C’è il jazz, c’è l’America anni 30, c’è una famiglia ebrea soffocante e insieme adorabile (Woody ormai guarda alle cose della vita con la serena indulgenza dei suoi 80 anni), ci sono le trappole del destino e i dilemmi della morale. Insomma il meglio dell’Allen di oggi e di ieri, in un film ambientato 80 anni fa ma più vicino di tanti lavori al presente. 
Jesse Eisenberg, sempre più sorprendente, è lo sprovveduto Bobby, piccolo ebreo newyorkese che lascia il Bronx per tentare la sorte a Hollywood da suo zio Phil (Steve Carell), potente agente cinematografico. Basterebbe la scena in cui l’ignaro Phil riceve la telefonata della sorella, durante un party a Beverly Hills, a dire la bellezza di questo film tutto sottotraccia, che lascia intendere sempre più di quanto spieghi. Il tono infatti è brillante. Le conseguenze saranno drammatiche, anche se pochi lo sapranno.

Dettaglio chiave: nulla di ciò che accade è di per sé comico, è lo sguardo di Woody, cioè il nostro, a cogliere l’ironia involontaria e a volte tragica delle situazioni. Perché «la vita è una commedia scritta da un sadico», come dice Bobby, e il massimo sadismo è non darle nemmeno un vero finale lasciando ognuno nel suo brodo. È il lato “filosofico” dell’ultimo Allen, esplicito in film come Irrational Man, e sapientemente fuso con l’intreccio in affreschi più ampi come questo.
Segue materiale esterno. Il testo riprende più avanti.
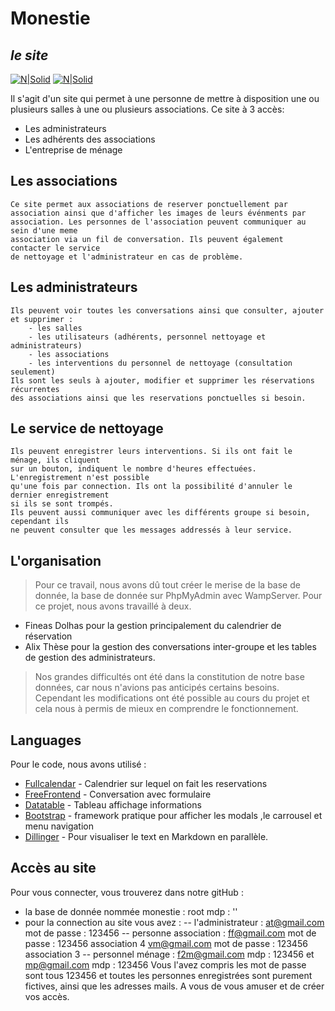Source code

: # Monestie
## _le site_

[![N|Solid](https://th.bing.com/th/id/OIP.8dnEpGYrdV5fDsfpEv19qQAAAA?pid=ImgDet&w=182&h=182&c=7)](https://nodesource.com/products/nsolid)
[![N|Solid](https://th.bing.com/th?id=OIP.eaNty4-p2nNxs-7VAHypzQHaDt&w=350&h=175&c=8&rs=1&qlt=90&o=6&pid=3.1&rm=2)](https://github.com/fineasdolha/PHP-application-monesti-.git)


Il s'agit d'un site qui permet à une personne de mettre à disposition une ou plusieurs salles à une ou plusieurs associations. 
Ce site à 3 accès:
- Les administrateurs
- Les adhérents des associations
- L'entreprise de ménage

## Les associations

    Ce site permet aux associations de reserver ponctuellement par association ainsi que d'afficher les images de leurs événments par 
    association. Les personnes de l'association peuvent communiquer au sein d'une meme 
    association via un fil de conversation. Ils peuvent également contacter le service
    de nettoyage et l'administrateur en cas de problème.
    
## Les administrateurs

    Ils peuvent voir toutes les conversations ainsi que consulter, ajouter et supprimer :
        - les salles
        - les utilisateurs (adhérents, personnel nettoyage et administrateurs)
        - les associations
        - les interventions du personnel de nettoyage (consultation seulement)
    Ils sont les seuls à ajouter, modifier et supprimer les réservations récurrentes
    des associations ainsi que les reservations ponctuelles si besoin.
    
## Le service de nettoyage

    Ils peuvent enregistrer leurs interventions. Si ils ont fait le ménage, ils cliquent 
    sur un bouton, indiquent le nombre d'heures effectuées. L'enregistrement n'est possible 
    qu'une fois par connection. Ils ont la possibilité d'annuler le dernier enregistrement 
    si ils se sont trompés.
    Ils peuvent aussi communiquer avec les différents groupe si besoin, cependant ils 
    ne peuvent consulter que les messages addressés à leur service.
    
## L'organisation

> Pour ce travail, nous avons dû tout créer le merise de la base de donnée, la base de donnée
> sur PhpMyAdmin avec WampServer.
Pour ce projet, nous avons travaillé à deux.
- Fineas Dolhas pour la gestion principalement du calendrier de réservation
- Alix Thèse pour la gestion des conversations inter-groupe et les tables de gestion des administrateurs.

>Nos grandes difficultés ont été dans la constitution de notre base données, car nous n'avions pas
> anticipés certains besoins. Cependant les modifications ont été possible au cours du projet et cela
> nous à permis de mieux en comprendre le fonctionnement.

## Languages

Pour le code, nous avons utilisé :

- [Fullcalendar] - Calendrier sur lequel on fait les reservations
- [FreeFrontend] - Conversation avec formulaire
- [Datatable] - Tableau affichage informations
- [Bootstrap] - framework pratique pour afficher les modals ,le carrousel et menu navigation
- [Dillinger] - Pour visualiser le text en Markdown en parallèle.

## Accès au site

Pour vous connecter, vous trouverez dans notre gitHub :
- la base de donnée nommée monestie :  root mdp : ''
- pour la connection au site vous avez :
-- l'administrateur : at@gmail.com   mot de passe : 123456
-- personne association : ff@gmail.com mot de passe : 123456 association 4
vm@gmail.com mot de passe : 123456 association 3
--  personnel ménage : f2m@gmail.com mdp : 123456 et mp@gmail.com mdp : 123456
Vous l'avez compris les mot de passe sont tous 123456 et toutes les personnes enregistrées sont
 purement fictives, ainsi que les adresses mails. A vous de vous amuser et de créer vos accès.




[//]: # (These are reference links used in the body of this note and get stripped out when the markdown
processor does its job. There is no need to format nicely because it shouldn't be seen. Thanks SO -
http://stackoverflow.com/questions/4823468/store-comments-in-markdown-syntax)

   [Fullcalendar]: <https://fullcalendar.io/>
   [FreeFrontend]: <https://freefrontend.com/bootstrap-comments/>
   [Datatable]: <https://datatables.net/>
   [Bootstrap]: <https://getbootstrap.com/>
[Dillinger]: <https://dillinger.io/>
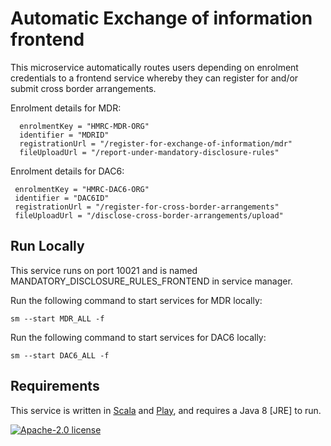 # Automatic Exchange of information frontend

This microservice automatically routes users depending on enrolment credentials to a frontend service whereby they can register for and/or submit cross border arrangements.

Enrolment details for MDR: 

      enrolmentKey = "HMRC-MDR-ORG"  
      identifier = "MDRID"  
      registrationUrl = "/register-for-exchange-of-information/mdr"
      fileUploadUrl = "/report-under-mandatory-disclosure-rules"
  
  Enrolment details for DAC6: 

     enrolmentKey = "HMRC-DAC6-ORG"  
     identifier = "DAC6ID"
     registrationUrl = "/register-for-cross-border-arrangements"
     fileUploadUrl = "/disclose-cross-border-arrangements/upload"



## Run Locally

This service runs on port 10021 and is named MANDATORY_DISCLOSURE_RULES_FRONTEND in service manager. 

Run the following command to start services for MDR locally:

    sm --start MDR_ALL -f
    
Run the following command to start services for DAC6 locally:

    sm --start DAC6_ALL -f
    
## Requirements

This service is written in [Scala](http://www.scala-lang.org/) and [Play](http://playframework.com/), and requires a Java 8 [JRE] to run.

[![Apache-2.0 license](http://img.shields.io/badge/license-Apache-brightgreen.svg)](http://www.apache.org/licenses/LICENSE-2.0.html)
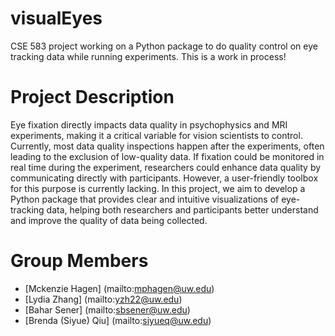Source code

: # visualEyes
CSE 583 project working on a Python package to do quality control on eye tracking data while running experiments. 
This is a work in process!

# Project Description
Eye fixation directly impacts data quality in psychophysics and MRI experiments, making it a critical variable for vision scientists to control. Currently, most data quality inspections happen after the experiments, often leading to the exclusion of low-quality data. If fixation could be monitored in real time during the experiment, researchers could enhance data quality by communicating directly with participants. However, a user-friendly toolbox for this purpose is currently lacking. In this project, we aim to develop a Python package that provides clear and intuitive visualizations of eye-tracking data, helping both researchers and participants better understand and improve the quality of data being collected.

# Group Members
- [Mckenzie Hagen] (mailto:mphagen@uw.edu)
- [Lydia Zhang] (mailto:yzh22@uw.edu)
- [Bahar Sener] (mailto:sbsener@uw.edu)
- [Brenda (Siyue) Qiu] (mailto:siyueq@uw.edu)



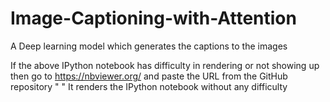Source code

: # Image-Captioning-with-Attention
A Deep learning model which generates the captions to the images

If the above IPython notebook has difficulty in rendering or not showing up then go to https://nbviewer.org/ and paste the URL from the GitHub repository "    "
It renders the IPython notebook without any difficulty
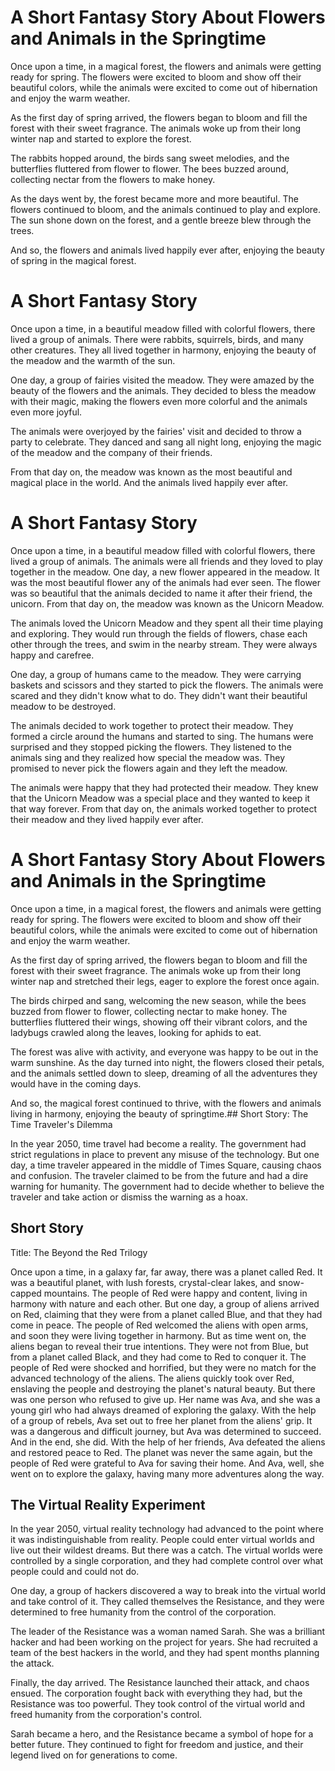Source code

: 

# A Short Fantasy Story About Flowers and Animals in the Springtime

Once upon a time, in a magical forest, the flowers and animals were getting ready for spring. The flowers were excited to bloom and show off their beautiful colors, while the animals were excited to come out of hibernation and enjoy the warm weather.

As the first day of spring arrived, the flowers began to bloom and fill the forest with their sweet fragrance. The animals woke up from their long winter nap and started to explore the forest.

The rabbits hopped around, the birds sang sweet melodies, and the butterflies fluttered from flower to flower. The bees buzzed around, collecting nectar from the flowers to make honey.

As the days went by, the forest became more and more beautiful. The flowers continued to bloom, and the animals continued to play and explore. The sun shone down on the forest, and a gentle breeze blew through the trees.

And so, the flowers and animals lived happily ever after, enjoying the beauty of spring in the magical forest.

# A Short Fantasy Story

Once upon a time, in a beautiful meadow filled with colorful flowers, there lived a group of animals. There were rabbits, squirrels, birds, and many other creatures. They all lived together in harmony, enjoying the beauty of the meadow and the warmth of the sun.

One day, a group of fairies visited the meadow. They were amazed by the beauty of the flowers and the animals. They decided to bless the meadow with their magic, making the flowers even more colorful and the animals even more joyful.

The animals were overjoyed by the fairies' visit and decided to throw a party to celebrate. They danced and sang all night long, enjoying the magic of the meadow and the company of their friends.

From that day on, the meadow was known as the most beautiful and magical place in the world. And the animals lived happily ever after.

# A Short Fantasy Story

Once upon a time, in a beautiful meadow filled with colorful flowers, there lived a group of animals. The animals were all friends and they loved to play together in the meadow. One day, a new flower appeared in the meadow. It was the most beautiful flower any of the animals had ever seen. The flower was so beautiful that the animals decided to name it after their friend, the unicorn. From that day on, the meadow was known as the Unicorn Meadow.

The animals loved the Unicorn Meadow and they spent all their time playing and exploring. They would run through the fields of flowers, chase each other through the trees, and swim in the nearby stream. They were always happy and carefree.

One day, a group of humans came to the meadow. They were carrying baskets and scissors and they started to pick the flowers. The animals were scared and they didn't know what to do. They didn't want their beautiful meadow to be destroyed.

The animals decided to work together to protect their meadow. They formed a circle around the humans and started to sing. The humans were surprised and they stopped picking the flowers. They listened to the animals sing and they realized how special the meadow was. They promised to never pick the flowers again and they left the meadow.

The animals were happy that they had protected their meadow. They knew that the Unicorn Meadow was a special place and they wanted to keep it that way forever. From that day on, the animals worked together to protect their meadow and they lived happily ever after.

# A Short Fantasy Story About Flowers and Animals in the Springtime

Once upon a time, in a magical forest, the flowers and animals were getting ready for spring. The flowers were excited to bloom and show off their beautiful colors, while the animals were excited to come out of hibernation and enjoy the warm weather.

As the first day of spring arrived, the flowers began to bloom and fill the forest with their sweet fragrance. The animals woke up from their long winter nap and stretched their legs, eager to explore the forest once again.

The birds chirped and sang, welcoming the new season, while the bees buzzed from flower to flower, collecting nectar to make honey. The butterflies fluttered their wings, showing off their vibrant colors, and the ladybugs crawled along the leaves, looking for aphids to eat.

The forest was alive with activity, and everyone was happy to be out in the warm sunshine. As the day turned into night, the flowers closed their petals, and the animals settled down to sleep, dreaming of all the adventures they would have in the coming days.

And so, the magical forest continued to thrive, with the flowers and animals living in harmony, enjoying the beauty of springtime.## Short Story: The Time Traveler's Dilemma

In the year 2050, time travel had become a reality. The government had strict regulations in place to prevent any misuse of the technology. But one day, a time traveler appeared in the middle of Times Square, causing chaos and confusion. The traveler claimed to be from the future and had a dire warning for humanity. The government had to decide whether to believe the traveler and take action or dismiss the warning as a hoax.


## Short Story

Title: The Beyond the Red Trilogy

Once upon a time, in a galaxy far, far away, there was a planet called Red. It was a beautiful planet, with lush forests, crystal-clear lakes, and snow-capped mountains. The people of Red were happy and content, living in harmony with nature and each other. But one day, a group of aliens arrived on Red, claiming that they were from a planet called Blue, and that they had come in peace. The people of Red welcomed the aliens with open arms, and soon they were living together in harmony. But as time went on, the aliens began to reveal their true intentions. They were not from Blue, but from a planet called Black, and they had come to Red to conquer it. The people of Red were shocked and horrified, but they were no match for the advanced technology of the aliens. The aliens quickly took over Red, enslaving the people and destroying the planet's natural beauty. But there was one person who refused to give up. Her name was Ava, and she was a young girl who had always dreamed of exploring the galaxy. With the help of a group of rebels, Ava set out to free her planet from the aliens' grip. It was a dangerous and difficult journey, but Ava was determined to succeed. And in the end, she did. With the help of her friends, Ava defeated the aliens and restored peace to Red. The planet was never the same again, but the people of Red were grateful to Ava for saving their home. And Ava, well, she went on to explore the galaxy, having many more adventures along the way.
## The Virtual Reality Experiment

In the year 2050, virtual reality technology had advanced to the point where it was indistinguishable from reality. People could enter virtual worlds and live out their wildest dreams. But there was a catch. The virtual worlds were controlled by a single corporation, and they had complete control over what people could and could not do. 

One day, a group of hackers discovered a way to break into the virtual world and take control of it. They called themselves the Resistance, and they were determined to free humanity from the control of the corporation. 

The leader of the Resistance was a woman named Sarah. She was a brilliant hacker and had been working on the project for years. She had recruited a team of the best hackers in the world, and they had spent months planning the attack. 

Finally, the day arrived. The Resistance launched their attack, and chaos ensued. The corporation fought back with everything they had, but the Resistance was too powerful. They took control of the virtual world and freed humanity from the corporation's control. 

Sarah became a hero, and the Resistance became a symbol of hope for a better future. They continued to fight for freedom and justice, and their legend lived on for generations to come.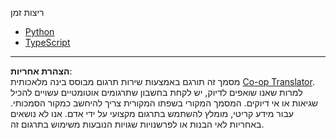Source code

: <!--
CO_OP_TRANSLATOR_METADATA:
{
  "original_hash": "7b2e74021ff41e9ad5892ed5e07cd72f",
  "translation_date": "2025-10-06T16:01:39+00:00",
  "source_file": "03-GettingStarted/10-advanced/code/README.md",
  "language_code": "he"
}
-->
ריצות זמן

- [Python](./python/README.md)
- [TypeScript](./typescript/README.md)

---

**הצהרת אחריות**:  
מסמך זה תורגם באמצעות שירות תרגום מבוסס בינה מלאכותית [Co-op Translator](https://github.com/Azure/co-op-translator). למרות שאנו שואפים לדיוק, יש לקחת בחשבון שתרגומים אוטומטיים עשויים להכיל שגיאות או אי דיוקים. המסמך המקורי בשפתו המקורית צריך להיחשב כמקור הסמכותי. עבור מידע קריטי, מומלץ להשתמש בתרגום מקצועי על ידי אדם. אנו לא נושאים באחריות לאי הבנות או לפרשנויות שגויות הנובעות משימוש בתרגום זה.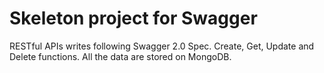 # Skeleton project for Swagger

RESTful APIs writes following Swagger 2.0 Spec.
Create, Get, Update and Delete functions.
All the data are stored on MongoDB. 
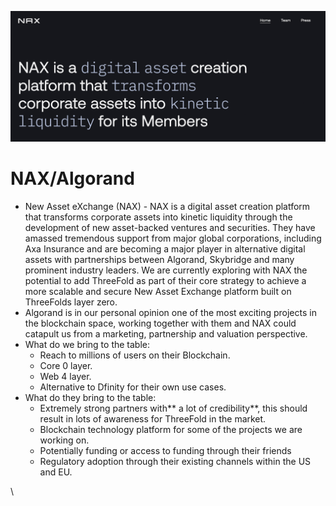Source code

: ![alt_text](img/nax.png "image_tooltip")

# NAX/Algorand

* New Asset eXchange (NAX) - NAX is a digital asset creation platform that transforms corporate assets into kinetic liquidity through the development of new asset-backed ventures and securities. They have amassed tremendous support from major global corporations, including Axa Insurance and are becoming a major player in alternative digital assets with partnerships between Algorand, Skybridge and many prominent industry leaders. We are currently exploring with NAX the potential to add ThreeFold as part of their core strategy to achieve a more scalable and secure New Asset Exchange platform built on ThreeFolds layer zero. 
* Algorand is in our personal opinion one of the most exciting projects in the blockchain space, working together with them and NAX could catapult us from a marketing, partnership and valuation perspective.
* What do we bring to the table:
    * Reach to millions of users on their Blockchain.
    * Core 0 layer. 
    * Web 4 layer.
    * Alternative to Dfinity for their own use cases.
* What do they bring to the table:
    * Extremely strong partners with** a lot of credibility**, this should result in lots of awareness for ThreeFold in the market.
    * Blockchain technology platform for some of the projects we are working on.
    * Potentially funding or access to funding through their friends
    * Regulatory adoption through their existing channels within the US and EU.

 \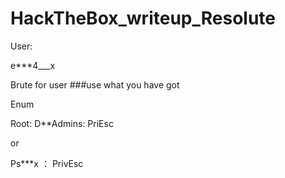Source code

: # HackTheBox_writeup_Resolute

User:

e***4___x

Brute for user ###use what you have got

Enum

Root:
D**Admins: PriEsc

or

Ps***x ： PrivEsc
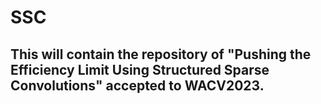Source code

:# SSC
## This will contain the repository of "Pushing the Efficiency Limit Using Structured Sparse Convolutions" accepted to WACV2023.
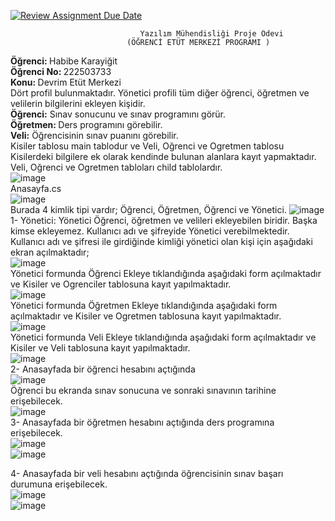 [![Review Assignment Due Date](https://classroom.github.com/assets/deadline-readme-button-24ddc0f5d75046c5622901739e7c5dd533143b0c8e959d652212380cedb1ea36.svg)](https://classroom.github.com/a/QA5O9x4M)
                                                  
					             Yazılım Mühendisliği Proje Ödevi
						      (ÖĞRENCİ ETÜT MERKEZİ PROGRAMI )
<b> Öğrenci: </b> Habibe Karayiğit <br>
<b>  Öğrenci No: </b>222503733 <br>
<b>  Konu: </b> Devrim Etüt Merkezi <br>
 Dört profil bulunmaktadır. Yönetici profili tüm diğer öğrenci, öğretmen ve velilerin bilgilerini ekleyen kişidir. <br>
<b> Öğrenci:</b> Sınav sonucunu ve sınav programını görür. <br>
<b>  Öğretmen: </b> Ders programını görebilir. <br>
<b> Veli:</b> Öğrencisinin sınav puanını görebilir. <br>
Kisiler tablosu main tablodur ve Veli, Oğrenci ve Ogretmen tablosu Kisilerdeki bilgilere ek olarak kendinde bulunan alanlara kayıt yapmaktadır.  <br>
Veli, Oğrenci ve Ogretmen tabloları child tablolardır. <br>
![image](https://github.com/Iskenderun-Technical-University/ymg-donem-projesi-222503733/assets/37442135/1bf8496b-428a-4776-bd13-ff55eadda48a)<br>
Anasayfa.cs <br>
![image](https://github.com/Iskenderun-Technical-University/ymg-donem-projesi-222503733/assets/37442135/19a4142c-1f9c-493b-82cf-31b2bda0b957)<br>
Burada 4 kimlik tipi vardır; Öğrenci, Öğretmen, Öğrenci ve Yönetici.
![image](https://github.com/Iskenderun-Technical-University/ymg-donem-projesi-222503733/assets/37442135/1f247d00-997a-4732-aa49-dfbf39feabbc)<br>
1-	Yönetici:  Yönetici Öğrenci, öğretmen ve velileri ekleyebilen biridir. Başka kimse ekleyemez. Kullanıcı adı ve şifreyide Yönetici verebilmektedir. Kullanıcı adı ve şifresi ile girdiğinde kimliği yönetici olan kişi için aşağıdaki ekran açılmaktadır;<br>
![image](https://github.com/Iskenderun-Technical-University/ymg-donem-projesi-222503733/assets/37442135/ec31f460-46a5-4f6a-92f0-0d0f3df299e1)<br>
Yönetici formunda Öğrenci Ekleye tıklandığında aşağıdaki form açılmaktadır ve Kisiler ve Ogrenciler tablosuna kayıt yapılmaktadır.<br>
![image](https://github.com/Iskenderun-Technical-University/ymg-donem-projesi-222503733/assets/37442135/b9e676f2-ac05-4a46-9ba8-a314abb86786)<br>
Yönetici formunda Öğretmen Ekleye tıklandığında aşağıdaki form açılmaktadır ve Kisiler ve Ogretmen tablosuna kayıt yapılmaktadır.<br>
![image](https://github.com/Iskenderun-Technical-University/ymg-donem-projesi-222503733/assets/37442135/a6d9ea9c-01a5-4db8-8933-2e502838a551)<br>
Yönetici formunda Veli Ekleye tıklandığında aşağıdaki form açılmaktadır ve Kisiler ve Veli tablosuna kayıt yapılmaktadır.<br>
![image](https://github.com/Iskenderun-Technical-University/ymg-donem-projesi-222503733/assets/37442135/16f54d1b-1a38-4a43-98cb-b1e026302eb5) <br>
2-	Anasayfada bir öğrenci hesabını açtığında <br>
![image](https://github.com/Iskenderun-Technical-University/ymg-donem-projesi-222503733/assets/37442135/e60d1222-029c-4283-88c0-6b78db8bf6d3)<br>
Öğrenci bu ekranda sınav sonucuna ve sonraki sınavının tarihine erişebilecek.<br>
![image](https://github.com/Iskenderun-Technical-University/ymg-donem-projesi-222503733/assets/37442135/1b2b7770-915e-476d-8a2a-47920944d31a)<br>
3-	Anasayfada bir öğretmen hesabını açtığında ders programına erişebilecek.<br>
![image](https://github.com/Iskenderun-Technical-University/ymg-donem-projesi-222503733/assets/37442135/c3b3a55f-5f9c-416c-bea4-6ec412ff018d)<br>
![image](https://github.com/Iskenderun-Technical-University/ymg-donem-projesi-222503733/assets/37442135/070c1c6b-f0d1-432e-898b-06a84187c819)<br>

4-	Anasayfada bir veli hesabını açtığında öğrencisinin sınav başarı durumuna erişebilecek.<br>
![image](https://github.com/Iskenderun-Technical-University/ymg-donem-projesi-222503733/assets/37442135/223bcadd-c8c9-4e11-863f-2d12e2f33be8)<br>
![image](https://github.com/Iskenderun-Technical-University/ymg-donem-projesi-222503733/assets/37442135/4430e378-4ab6-4810-bb16-e00f27860a30)<br>


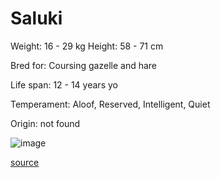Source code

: # Saluki

Weight: 16 - 29 kg
Height: 58 - 71 cm

Bred for: Coursing gazelle and hare

Life span: 12 - 14 years yo

Temperament: Aloof, Reserved, Intelligent, Quiet

Origin: not found

![image](https://cdn2.thedogapi.com/images/fjFIuehNo.jpg)

[source](https://api.thedogapi.com/v1/breeds/213)
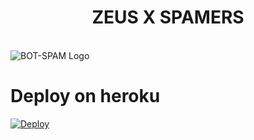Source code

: <p align="center">
  <h1 align="center">
    <b>ZEUS X SPAMERS</b>
  </h1>
  <br>
  <img src="https://te.legra.ph/file/4e14aa0dbc58b086fa8db.jpg" alt="BOT-SPAM Logo">
</p>

# Deploy on heroku
[![Deploy](https://www.herokucdn.com/deploy/button.svg)](https://heroku.com/deploy?template=https://github.com/ERR0rMK/ZeusGodOfThunder)
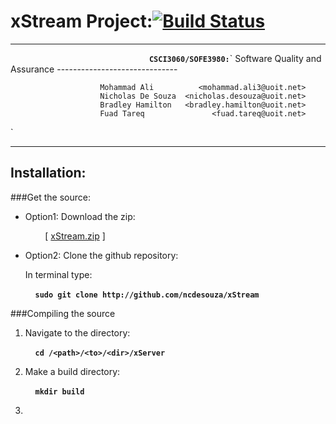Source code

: xStream Project:[![Build Status](https://magnum.travis-ci.com/ncdesouza/xstream.svg?token=WZRVmSR43sduJMwFxmyr)](https://magnum.travis-ci.com/ncdesouza/xstream)                                                            
===============
---

`                               `__`CSCI3060/SOFE3980:`__`
                               Software Quality and Assurance
                               ------------------------------

                        Mohammad Ali          <mohammad.ali3@uoit.net>
                        Nicholas De Souza  <nicholas.desouza@uoit.net>
                        Bradley Hamilton   <bradley.hamilton@uoit.net>
                        Fuad Tareq               <fuad.tareq@uoit.net>
`

---


Installation:
-------------

###Get the source:


*   Option1: Download the zip:

    &nbsp;&nbsp;&nbsp;&nbsp;&nbsp;&nbsp;&nbsp;&nbsp;\[ [xStream.zip][id2] \] 
 
*   Option2: Clone the github repository:

    In terminal type:

    &nbsp;&nbsp;&nbsp;&nbsp;__`sudo git clone http://github.com/ncdesouza/xStream`__


[id1]: <https://magnum.travis-ci.com/ncdesouza/xstream.svg?token=WZRVmSR43sduJMwFxmyr>
[id2]: <https://github.com/100481185/CSCI3060-SOFE3980-Project/archive/master.zip>     
    
###Compiling the source

1. Navigate to the directory:

    &nbsp;&nbsp;&nbsp;&nbsp;__`cd /<path>/<to>/<dir>/xServer`__

2. Make a build directory:

    &nbsp;&nbsp;&nbsp;&nbsp;__`mkdir build`__
    
3. 


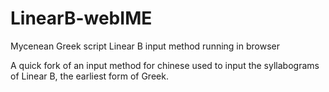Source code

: # LinearB-webIME
Mycenean Greek script Linear B input method running in browser

A quick fork of an input method for chinese used to input the syllabograms of Linear B, the earliest form of Greek.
Anche se qui la vicenda centrale si sfrangia in una serie di sottotrame solo apparentemente secondarie.

Mentre Bobby a Hollywood costruisce la sua felicità (e poi la sua infelicità) con un’adorabile segretaria di nome Veronica (Kristen Stewart, brava anche se assai poco anni 30) e poi con una seconda Veronica (Blake Lively), a casa tutto procede come sempre. Sua madre continua a insultare suo padre («tu non sei ebreo, non preghi, non digiuni, non hai nemmeno la faccia da ebreo!»), sua sorella se la vede con un marito intellettuale e così buono che finirà per inguaiare gli altri, suo fratello fa sempre il gangster anche se a casa tutti credono che gestisca un night... 
Così, tra battute d’epoca («Può andare a letto con chi vuole, non avrà mai la parte. Le sue cosce non sono cosce Mgm»), tramonti a Central Park (le luci struggenti sono firmate Storaro) e omaggi a Barbara Stanwyck, la star più moderna dell’epoca, Cafe Society corre verso un epilogo di gusto molto contemporaneo che lascia tutti sospesi sull’orlo dell’abisso, personale e globale (gli anni 30 volgono al termine, la guerra è alle porte). Suprema ironia, questo film sulle Majors di una volta è prodotto da Amazon e dominato da un attore lanciato dal ruolo di Mark Zuckerberg. Ogni film in costume parla del presente.